* [WORK INSTRUCTION] Extract the text of each entry below exactly, leaving every image behind.

* [RECORDED DATA]
:::::
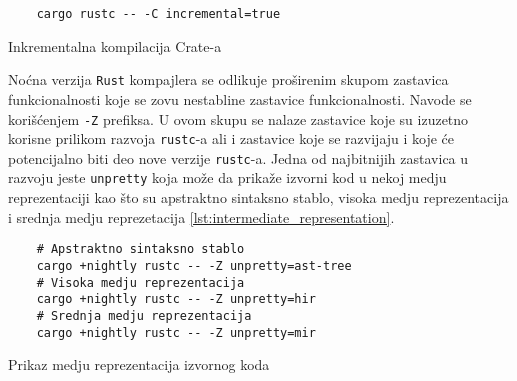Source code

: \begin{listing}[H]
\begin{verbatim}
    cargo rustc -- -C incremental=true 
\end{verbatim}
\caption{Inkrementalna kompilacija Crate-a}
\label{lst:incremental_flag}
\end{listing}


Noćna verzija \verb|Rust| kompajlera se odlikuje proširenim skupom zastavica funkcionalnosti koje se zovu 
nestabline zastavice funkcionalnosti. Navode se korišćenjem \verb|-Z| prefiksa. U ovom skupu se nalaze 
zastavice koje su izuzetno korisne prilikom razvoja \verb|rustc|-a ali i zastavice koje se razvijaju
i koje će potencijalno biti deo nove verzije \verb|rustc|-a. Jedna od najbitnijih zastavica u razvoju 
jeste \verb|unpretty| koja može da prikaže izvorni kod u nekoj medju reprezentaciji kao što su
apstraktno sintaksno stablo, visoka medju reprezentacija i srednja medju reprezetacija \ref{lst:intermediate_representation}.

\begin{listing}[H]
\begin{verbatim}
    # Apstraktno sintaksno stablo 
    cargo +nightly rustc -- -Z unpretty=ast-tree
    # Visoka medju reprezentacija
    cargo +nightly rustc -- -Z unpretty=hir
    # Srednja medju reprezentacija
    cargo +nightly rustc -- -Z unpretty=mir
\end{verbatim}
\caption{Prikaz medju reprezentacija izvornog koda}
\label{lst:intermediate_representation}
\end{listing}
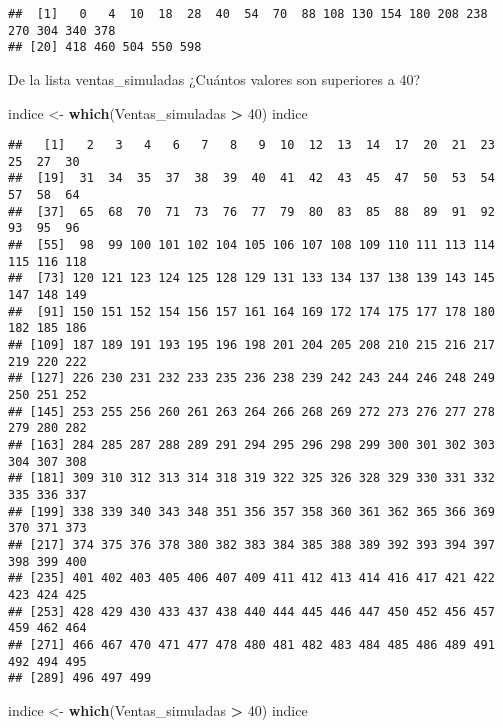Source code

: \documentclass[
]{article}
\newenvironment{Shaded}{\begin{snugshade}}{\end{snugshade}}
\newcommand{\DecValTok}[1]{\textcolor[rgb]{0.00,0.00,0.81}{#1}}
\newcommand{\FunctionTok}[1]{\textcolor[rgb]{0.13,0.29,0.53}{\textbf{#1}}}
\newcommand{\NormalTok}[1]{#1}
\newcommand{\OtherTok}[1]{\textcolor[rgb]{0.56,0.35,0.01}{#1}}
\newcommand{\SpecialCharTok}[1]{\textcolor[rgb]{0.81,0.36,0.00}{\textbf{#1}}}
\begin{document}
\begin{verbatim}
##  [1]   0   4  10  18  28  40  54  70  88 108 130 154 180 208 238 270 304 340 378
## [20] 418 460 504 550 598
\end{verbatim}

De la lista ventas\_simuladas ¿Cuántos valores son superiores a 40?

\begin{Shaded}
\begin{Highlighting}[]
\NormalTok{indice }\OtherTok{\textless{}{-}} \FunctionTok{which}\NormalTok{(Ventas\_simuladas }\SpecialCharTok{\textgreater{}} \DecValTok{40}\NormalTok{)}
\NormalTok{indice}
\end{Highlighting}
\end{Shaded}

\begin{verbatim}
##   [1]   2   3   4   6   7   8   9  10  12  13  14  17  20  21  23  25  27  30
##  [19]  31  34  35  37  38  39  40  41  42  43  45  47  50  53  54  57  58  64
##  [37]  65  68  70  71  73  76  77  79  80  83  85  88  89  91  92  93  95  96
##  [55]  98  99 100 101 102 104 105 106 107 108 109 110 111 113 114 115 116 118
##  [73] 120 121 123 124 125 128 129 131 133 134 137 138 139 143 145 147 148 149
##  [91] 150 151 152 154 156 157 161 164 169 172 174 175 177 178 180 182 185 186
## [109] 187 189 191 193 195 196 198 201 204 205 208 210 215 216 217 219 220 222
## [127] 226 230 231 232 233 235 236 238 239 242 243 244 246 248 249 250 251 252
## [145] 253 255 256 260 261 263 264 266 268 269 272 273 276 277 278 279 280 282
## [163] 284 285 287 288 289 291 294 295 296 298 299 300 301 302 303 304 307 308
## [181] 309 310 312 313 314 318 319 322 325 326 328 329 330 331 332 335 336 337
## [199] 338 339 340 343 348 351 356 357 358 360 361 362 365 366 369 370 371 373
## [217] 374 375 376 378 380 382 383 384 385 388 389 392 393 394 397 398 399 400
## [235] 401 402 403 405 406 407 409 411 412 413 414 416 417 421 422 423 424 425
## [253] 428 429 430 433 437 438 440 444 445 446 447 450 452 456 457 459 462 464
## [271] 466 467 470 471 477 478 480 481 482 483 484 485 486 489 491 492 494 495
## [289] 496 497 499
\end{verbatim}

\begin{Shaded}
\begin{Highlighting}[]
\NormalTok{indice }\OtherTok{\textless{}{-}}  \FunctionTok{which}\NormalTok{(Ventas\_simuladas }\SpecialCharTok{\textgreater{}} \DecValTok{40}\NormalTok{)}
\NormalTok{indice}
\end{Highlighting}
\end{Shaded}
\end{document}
:::::
* [SOLUTION FOR THIS PROBLEM]
Source code

: \begin{listing}[H]
\begin{verbatim}
    cargo rustc -- -C incremental=true 
\end{verbatim}
\caption{Inkrementalna kompilacija Crate-a}
\label{lst:incremental_flag}
\end{listing}


Noćna verzija \verb|Rust| kompajlera se odlikuje proširenim skupom zastavica funkcionalnosti koje se zovu 
nestabline zastavice funkcionalnosti. Navode se korišćenjem \verb|-Z| prefiksa. U ovom skupu se nalaze 
zastavice koje su izuzetno korisne prilikom razvoja \verb|rustc|-a ali i zastavice koje se razvijaju
i koje će potencijalno biti deo nove verzije \verb|rustc|-a. Jedna od najbitnijih zastavica u razvoju 
jeste \verb|unpretty| koja može da prikaže izvorni kod u nekoj medju reprezentaciji kao što su
apstraktno sintaksno stablo, visoka medju reprezentacija i srednja medju reprezetacija \ref{lst:intermediate_representation}.

\begin{listing}[H]
\begin{verbatim}
    # Apstraktno sintaksno stablo 
    cargo +nightly rustc -- -Z unpretty=ast-tree
    # Visoka medju reprezentacija
    cargo +nightly rustc -- -Z unpretty=hir
    # Srednja medju reprezentacija
    cargo +nightly rustc -- -Z unpretty=mir
\end{verbatim}
\caption{Prikaz medju reprezentacija izvornog koda}
\label{lst:intermediate_representation}
\end{listing}
Source code

: \documentclass[
]{article}
\newenvironment{Shaded}{\begin{snugshade}}{\end{snugshade}}
\newcommand{\DecValTok}[1]{\textcolor[rgb]{0.00,0.00,0.81}{#1}}
\newcommand{\FunctionTok}[1]{\textcolor[rgb]{0.13,0.29,0.53}{\textbf{#1}}}
\newcommand{\NormalTok}[1]{#1}
\newcommand{\OtherTok}[1]{\textcolor[rgb]{0.56,0.35,0.01}{#1}}
\newcommand{\SpecialCharTok}[1]{\textcolor[rgb]{0.81,0.36,0.00}{\textbf{#1}}}
\begin{document}
\begin{verbatim}
##  [1]   0   4  10  18  28  40  54  70  88 108 130 154 180 208 238 270 304 340 378
## [20] 418 460 504 550 598
\end{verbatim}

De la lista ventas\_simuladas ¿Cuántos valores son superiores a 40?

\begin{Shaded}
\begin{Highlighting}[]
\NormalTok{indice }\OtherTok{\textless{}{-}} \FunctionTok{which}\NormalTok{(Ventas\_simuladas }\SpecialCharTok{\textgreater{}} \DecValTok{40}\NormalTok{)}
\NormalTok{indice}
\end{Highlighting}
\end{Shaded}

\begin{verbatim}
##   [1]   2   3   4   6   7   8   9  10  12  13  14  17  20  21  23  25  27  30
##  [19]  31  34  35  37  38  39  40  41  42  43  45  47  50  53  54  57  58  64
##  [37]  65  68  70  71  73  76  77  79  80  83  85  88  89  91  92  93  95  96
##  [55]  98  99 100 101 102 104 105 106 107 108 109 110 111 113 114 115 116 118
##  [73] 120 121 123 124 125 128 129 131 133 134 137 138 139 143 145 147 148 149
##  [91] 150 151 152 154 156 157 161 164 169 172 174 175 177 178 180 182 185 186
## [109] 187 189 191 193 195 196 198 201 204 205 208 210 215 216 217 219 220 222
## [127] 226 230 231 232 233 235 236 238 239 242 243 244 246 248 249 250 251 252
## [145] 253 255 256 260 261 263 264 266 268 269 272 273 276 277 278 279 280 282
## [163] 284 285 287 288 289 291 294 295 296 298 299 300 301 302 303 304 307 308
## [181] 309 310 312 313 314 318 319 322 325 326 328 329 330 331 332 335 336 337
## [199] 338 339 340 343 348 351 356 357 358 360 361 362 365 366 369 370 371 373
## [217] 374 375 376 378 380 382 383 384 385 388 389 392 393 394 397 398 399 400
## [235] 401 402 403 405 406 407 409 411 412 413 414 416 417 421 422 423 424 425
## [253] 428 429 430 433 437 438 440 444 445 446 447 450 452 456 457 459 462 464
## [271] 466 467 470 471 477 478 480 481 482 483 484 485 486 489 491 492 494 495
## [289] 496 497 499
\end{verbatim}

\begin{Shaded}
\begin{Highlighting}[]
\NormalTok{indice }\OtherTok{\textless{}{-}}  \FunctionTok{which}\NormalTok{(Ventas\_simuladas }\SpecialCharTok{\textgreater{}} \DecValTok{40}\NormalTok{)}
\NormalTok{indice}
\end{Highlighting}
\end{Shaded}
\end{document}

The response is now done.